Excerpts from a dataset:
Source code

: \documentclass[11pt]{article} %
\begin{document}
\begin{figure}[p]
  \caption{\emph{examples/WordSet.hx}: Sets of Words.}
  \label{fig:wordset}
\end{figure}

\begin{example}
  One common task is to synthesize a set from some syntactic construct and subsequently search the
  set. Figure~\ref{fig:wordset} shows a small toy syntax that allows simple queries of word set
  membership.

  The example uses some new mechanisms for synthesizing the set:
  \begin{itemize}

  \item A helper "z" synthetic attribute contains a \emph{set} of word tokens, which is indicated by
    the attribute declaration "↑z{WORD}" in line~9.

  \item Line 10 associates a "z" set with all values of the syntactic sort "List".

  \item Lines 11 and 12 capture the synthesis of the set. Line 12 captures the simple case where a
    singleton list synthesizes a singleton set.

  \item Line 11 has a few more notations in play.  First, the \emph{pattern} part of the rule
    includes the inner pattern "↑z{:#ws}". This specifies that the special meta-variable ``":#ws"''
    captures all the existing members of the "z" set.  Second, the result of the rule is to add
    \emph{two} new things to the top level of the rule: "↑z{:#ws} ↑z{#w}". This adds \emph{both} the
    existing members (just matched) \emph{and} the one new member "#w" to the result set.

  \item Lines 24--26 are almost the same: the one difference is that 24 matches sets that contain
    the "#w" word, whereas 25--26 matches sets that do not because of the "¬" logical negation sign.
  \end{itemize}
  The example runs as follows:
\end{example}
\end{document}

» **Work required**
Return, exactly as written, only those lines that run from the one with "existing members (just" to the last line of the data, both of those lines included.

» **Expected answer**
    existing members (just matched) \emph{and} the one new member "#w" to the result set.

  \item Lines 24--26 are almost the same: the one difference is that 24 matches sets that contain
    the "#w" word, whereas 25--26 matches sets that do not because of the "¬" logical negation sign.
  \end{itemize}
  The example runs as follows:
\end{example}
\end{document}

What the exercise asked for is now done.